» EXERCISE GOAL: Nothing is needed except the lines below that run from the one with "## Similarity" through the one with "3. HTTPElasticsearchUnauth插件，去除http服务", repeated exactly.
─── DATA EXTRACT
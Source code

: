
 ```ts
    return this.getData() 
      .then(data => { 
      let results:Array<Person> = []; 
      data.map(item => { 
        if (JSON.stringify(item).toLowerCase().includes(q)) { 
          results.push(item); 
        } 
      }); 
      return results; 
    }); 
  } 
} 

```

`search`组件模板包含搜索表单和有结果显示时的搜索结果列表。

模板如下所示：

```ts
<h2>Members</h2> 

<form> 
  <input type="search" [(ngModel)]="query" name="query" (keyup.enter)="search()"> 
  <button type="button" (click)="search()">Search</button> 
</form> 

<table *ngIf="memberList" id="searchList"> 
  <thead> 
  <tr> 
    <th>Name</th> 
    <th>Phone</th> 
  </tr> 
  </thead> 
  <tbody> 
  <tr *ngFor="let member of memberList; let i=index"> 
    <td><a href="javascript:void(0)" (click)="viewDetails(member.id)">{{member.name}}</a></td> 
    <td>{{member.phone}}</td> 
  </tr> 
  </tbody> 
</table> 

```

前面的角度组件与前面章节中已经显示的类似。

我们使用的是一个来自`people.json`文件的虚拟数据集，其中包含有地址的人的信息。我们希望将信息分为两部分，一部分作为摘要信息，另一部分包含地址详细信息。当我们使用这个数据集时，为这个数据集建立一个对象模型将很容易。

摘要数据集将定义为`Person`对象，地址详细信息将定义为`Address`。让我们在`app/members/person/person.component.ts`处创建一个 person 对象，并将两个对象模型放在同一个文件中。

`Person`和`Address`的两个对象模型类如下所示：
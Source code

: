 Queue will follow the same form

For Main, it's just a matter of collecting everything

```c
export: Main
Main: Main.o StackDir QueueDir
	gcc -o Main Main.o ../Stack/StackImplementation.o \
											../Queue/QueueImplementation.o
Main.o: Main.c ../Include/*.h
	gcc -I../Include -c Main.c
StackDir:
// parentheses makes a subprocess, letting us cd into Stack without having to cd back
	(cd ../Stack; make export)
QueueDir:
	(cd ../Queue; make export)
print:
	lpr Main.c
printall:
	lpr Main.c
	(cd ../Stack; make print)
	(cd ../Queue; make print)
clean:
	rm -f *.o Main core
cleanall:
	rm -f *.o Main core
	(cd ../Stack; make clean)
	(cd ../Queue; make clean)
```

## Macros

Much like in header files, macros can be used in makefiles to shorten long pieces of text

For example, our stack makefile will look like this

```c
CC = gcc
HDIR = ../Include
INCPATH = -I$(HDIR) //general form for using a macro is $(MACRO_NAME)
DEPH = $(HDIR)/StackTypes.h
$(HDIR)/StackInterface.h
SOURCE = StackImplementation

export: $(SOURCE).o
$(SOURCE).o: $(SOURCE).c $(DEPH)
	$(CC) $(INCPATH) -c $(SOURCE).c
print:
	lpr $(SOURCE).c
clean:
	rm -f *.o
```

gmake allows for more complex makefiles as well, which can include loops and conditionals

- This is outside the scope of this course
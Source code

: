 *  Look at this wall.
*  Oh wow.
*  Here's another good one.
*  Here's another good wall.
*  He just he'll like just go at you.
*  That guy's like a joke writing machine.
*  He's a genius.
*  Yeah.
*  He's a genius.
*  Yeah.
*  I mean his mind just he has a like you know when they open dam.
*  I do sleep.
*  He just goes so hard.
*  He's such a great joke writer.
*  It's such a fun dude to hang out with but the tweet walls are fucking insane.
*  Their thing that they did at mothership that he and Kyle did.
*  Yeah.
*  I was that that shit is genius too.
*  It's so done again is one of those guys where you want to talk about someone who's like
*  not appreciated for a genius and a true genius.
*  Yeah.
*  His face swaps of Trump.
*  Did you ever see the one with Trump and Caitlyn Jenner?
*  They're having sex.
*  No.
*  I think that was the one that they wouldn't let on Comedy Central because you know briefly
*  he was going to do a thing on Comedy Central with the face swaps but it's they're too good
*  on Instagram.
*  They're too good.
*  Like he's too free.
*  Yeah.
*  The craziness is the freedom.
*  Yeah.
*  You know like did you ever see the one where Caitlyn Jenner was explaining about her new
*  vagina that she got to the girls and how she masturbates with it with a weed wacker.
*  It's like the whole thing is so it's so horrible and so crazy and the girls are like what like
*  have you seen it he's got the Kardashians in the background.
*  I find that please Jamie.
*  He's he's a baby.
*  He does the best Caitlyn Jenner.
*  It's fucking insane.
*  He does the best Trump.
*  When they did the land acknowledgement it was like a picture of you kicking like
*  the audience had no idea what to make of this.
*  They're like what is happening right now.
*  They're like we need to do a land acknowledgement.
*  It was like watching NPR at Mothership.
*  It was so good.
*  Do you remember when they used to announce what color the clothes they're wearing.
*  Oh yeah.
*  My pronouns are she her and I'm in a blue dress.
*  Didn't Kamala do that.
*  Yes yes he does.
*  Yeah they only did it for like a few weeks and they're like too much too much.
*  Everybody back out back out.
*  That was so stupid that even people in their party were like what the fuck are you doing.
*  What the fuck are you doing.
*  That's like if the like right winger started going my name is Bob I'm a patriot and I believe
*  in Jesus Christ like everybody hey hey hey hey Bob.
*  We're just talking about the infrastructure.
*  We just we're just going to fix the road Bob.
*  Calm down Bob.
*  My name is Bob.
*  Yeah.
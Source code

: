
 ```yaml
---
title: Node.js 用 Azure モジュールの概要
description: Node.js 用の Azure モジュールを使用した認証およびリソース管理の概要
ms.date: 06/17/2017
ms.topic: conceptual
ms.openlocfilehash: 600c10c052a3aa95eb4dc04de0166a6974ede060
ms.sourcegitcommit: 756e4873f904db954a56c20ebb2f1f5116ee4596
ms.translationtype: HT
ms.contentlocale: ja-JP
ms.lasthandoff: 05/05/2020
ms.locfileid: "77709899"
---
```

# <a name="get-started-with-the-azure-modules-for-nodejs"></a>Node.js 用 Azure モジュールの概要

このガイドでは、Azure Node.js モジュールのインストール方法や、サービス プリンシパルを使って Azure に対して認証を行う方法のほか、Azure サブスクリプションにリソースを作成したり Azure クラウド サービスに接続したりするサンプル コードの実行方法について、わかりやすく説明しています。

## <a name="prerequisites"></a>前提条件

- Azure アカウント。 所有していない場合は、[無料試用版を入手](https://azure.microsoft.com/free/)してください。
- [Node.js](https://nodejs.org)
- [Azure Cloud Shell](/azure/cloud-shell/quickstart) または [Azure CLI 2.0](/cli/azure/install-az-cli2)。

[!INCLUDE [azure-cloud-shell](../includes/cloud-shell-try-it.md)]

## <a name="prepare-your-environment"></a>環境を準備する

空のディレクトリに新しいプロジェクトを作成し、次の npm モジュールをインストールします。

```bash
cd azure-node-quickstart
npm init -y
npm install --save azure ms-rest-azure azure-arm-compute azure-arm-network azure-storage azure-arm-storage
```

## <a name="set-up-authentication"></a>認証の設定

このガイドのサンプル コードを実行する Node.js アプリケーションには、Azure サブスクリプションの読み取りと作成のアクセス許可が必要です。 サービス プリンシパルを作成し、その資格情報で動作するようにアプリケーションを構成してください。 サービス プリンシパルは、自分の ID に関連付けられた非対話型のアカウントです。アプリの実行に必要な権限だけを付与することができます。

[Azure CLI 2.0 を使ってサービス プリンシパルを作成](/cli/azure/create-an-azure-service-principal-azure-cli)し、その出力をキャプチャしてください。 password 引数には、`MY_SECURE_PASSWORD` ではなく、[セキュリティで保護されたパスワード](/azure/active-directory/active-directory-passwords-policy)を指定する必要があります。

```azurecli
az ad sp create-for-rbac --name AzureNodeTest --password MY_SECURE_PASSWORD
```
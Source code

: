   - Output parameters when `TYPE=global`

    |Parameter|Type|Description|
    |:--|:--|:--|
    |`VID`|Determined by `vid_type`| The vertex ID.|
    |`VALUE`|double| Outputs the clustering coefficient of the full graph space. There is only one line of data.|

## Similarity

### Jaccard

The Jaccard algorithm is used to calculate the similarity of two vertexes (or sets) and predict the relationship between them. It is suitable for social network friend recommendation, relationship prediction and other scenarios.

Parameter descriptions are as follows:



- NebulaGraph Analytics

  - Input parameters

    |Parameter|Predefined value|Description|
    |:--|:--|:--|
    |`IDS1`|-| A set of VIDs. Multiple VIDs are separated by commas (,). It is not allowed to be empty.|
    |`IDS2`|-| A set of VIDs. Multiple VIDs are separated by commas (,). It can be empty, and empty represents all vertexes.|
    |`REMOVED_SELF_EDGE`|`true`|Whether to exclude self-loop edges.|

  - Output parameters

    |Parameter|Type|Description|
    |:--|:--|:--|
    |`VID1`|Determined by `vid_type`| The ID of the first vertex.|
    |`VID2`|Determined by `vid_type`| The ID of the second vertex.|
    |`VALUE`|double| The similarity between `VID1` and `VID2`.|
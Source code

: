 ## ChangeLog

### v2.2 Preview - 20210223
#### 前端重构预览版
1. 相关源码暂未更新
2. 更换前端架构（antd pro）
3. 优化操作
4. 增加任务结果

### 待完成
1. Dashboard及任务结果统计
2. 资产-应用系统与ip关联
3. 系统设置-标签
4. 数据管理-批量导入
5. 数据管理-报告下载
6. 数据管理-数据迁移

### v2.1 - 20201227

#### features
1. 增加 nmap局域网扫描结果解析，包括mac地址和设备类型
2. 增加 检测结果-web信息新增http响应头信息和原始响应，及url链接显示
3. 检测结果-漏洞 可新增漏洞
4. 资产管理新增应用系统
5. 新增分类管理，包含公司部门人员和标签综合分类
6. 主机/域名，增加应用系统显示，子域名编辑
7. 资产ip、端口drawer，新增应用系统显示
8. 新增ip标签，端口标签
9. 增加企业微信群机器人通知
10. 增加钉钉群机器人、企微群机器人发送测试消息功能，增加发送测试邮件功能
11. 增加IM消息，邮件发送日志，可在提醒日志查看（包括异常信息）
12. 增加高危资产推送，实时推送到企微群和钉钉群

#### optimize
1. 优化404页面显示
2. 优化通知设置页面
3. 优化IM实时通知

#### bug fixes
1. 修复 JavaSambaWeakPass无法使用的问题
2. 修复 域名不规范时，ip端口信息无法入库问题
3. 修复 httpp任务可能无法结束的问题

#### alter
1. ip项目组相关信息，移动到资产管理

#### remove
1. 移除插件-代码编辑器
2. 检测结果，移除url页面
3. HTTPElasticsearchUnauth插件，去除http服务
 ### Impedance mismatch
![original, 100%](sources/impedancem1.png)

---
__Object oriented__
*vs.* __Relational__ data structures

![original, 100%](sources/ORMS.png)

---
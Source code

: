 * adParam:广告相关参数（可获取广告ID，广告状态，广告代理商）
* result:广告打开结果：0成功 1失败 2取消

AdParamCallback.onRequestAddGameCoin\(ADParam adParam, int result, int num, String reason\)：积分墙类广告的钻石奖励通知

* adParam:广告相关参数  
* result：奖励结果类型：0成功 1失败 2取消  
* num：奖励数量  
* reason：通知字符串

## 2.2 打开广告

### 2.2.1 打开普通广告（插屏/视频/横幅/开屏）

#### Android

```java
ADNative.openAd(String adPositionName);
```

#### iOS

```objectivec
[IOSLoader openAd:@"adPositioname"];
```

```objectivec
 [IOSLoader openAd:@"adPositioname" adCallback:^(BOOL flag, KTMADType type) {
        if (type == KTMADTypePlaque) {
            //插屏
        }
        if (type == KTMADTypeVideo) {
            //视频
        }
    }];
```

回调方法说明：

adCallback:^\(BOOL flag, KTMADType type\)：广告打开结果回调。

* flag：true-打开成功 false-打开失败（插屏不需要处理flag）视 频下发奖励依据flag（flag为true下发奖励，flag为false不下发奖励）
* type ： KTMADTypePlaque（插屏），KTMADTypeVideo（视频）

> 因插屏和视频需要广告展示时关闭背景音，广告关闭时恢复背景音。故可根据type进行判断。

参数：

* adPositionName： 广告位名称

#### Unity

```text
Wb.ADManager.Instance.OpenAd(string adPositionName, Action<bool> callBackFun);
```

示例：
──────
» TASK RESULT:
## Similarity

### Jaccard

The Jaccard algorithm is used to calculate the similarity of two vertexes (or sets) and predict the relationship between them. It is suitable for social network friend recommendation, relationship prediction and other scenarios.

Parameter descriptions are as follows:



- NebulaGraph Analytics

  - Input parameters

    |Parameter|Predefined value|Description|
    |:--|:--|:--|
    |`IDS1`|-| A set of VIDs. Multiple VIDs are separated by commas (,). It is not allowed to be empty.|
    |`IDS2`|-| A set of VIDs. Multiple VIDs are separated by commas (,). It can be empty, and empty represents all vertexes.|
    |`REMOVED_SELF_EDGE`|`true`|Whether to exclude self-loop edges.|

  - Output parameters

    |Parameter|Type|Description|
    |:--|:--|:--|
    |`VID1`|Determined by `vid_type`| The ID of the first vertex.|
    |`VID2`|Determined by `vid_type`| The ID of the second vertex.|
    |`VALUE`|double| The similarity between `VID1` and `VID2`.|
Source code

: ## ChangeLog

### v2.2 Preview - 20210223
#### 前端重构预览版
1. 相关源码暂未更新
2. 更换前端架构（antd pro）
3. 优化操作
4. 增加任务结果

### 待完成
1. Dashboard及任务结果统计
2. 资产-应用系统与ip关联
3. 系统设置-标签
4. 数据管理-批量导入
5. 数据管理-报告下载
6. 数据管理-数据迁移

### v2.1 - 20201227

#### features
1. 增加 nmap局域网扫描结果解析，包括mac地址和设备类型
2. 增加 检测结果-web信息新增http响应头信息和原始响应，及url链接显示
3. 检测结果-漏洞 可新增漏洞
4. 资产管理新增应用系统
5. 新增分类管理，包含公司部门人员和标签综合分类
6. 主机/域名，增加应用系统显示，子域名编辑
7. 资产ip、端口drawer，新增应用系统显示
8. 新增ip标签，端口标签
9. 增加企业微信群机器人通知
10. 增加钉钉群机器人、企微群机器人发送测试消息功能，增加发送测试邮件功能
11. 增加IM消息，邮件发送日志，可在提醒日志查看（包括异常信息）
12. 增加高危资产推送，实时推送到企微群和钉钉群

#### optimize
1. 优化404页面显示
2. 优化通知设置页面
3. 优化IM实时通知

#### bug fixes
1. 修复 JavaSambaWeakPass无法使用的问题
2. 修复 域名不规范时，ip端口信息无法入库问题
3. 修复 httpp任务可能无法结束的问题

#### alter
1. ip项目组相关信息，移动到资产管理

#### remove
1. 移除插件-代码编辑器
2. 检测结果，移除url页面
3. HTTPElasticsearchUnauth插件，去除http服务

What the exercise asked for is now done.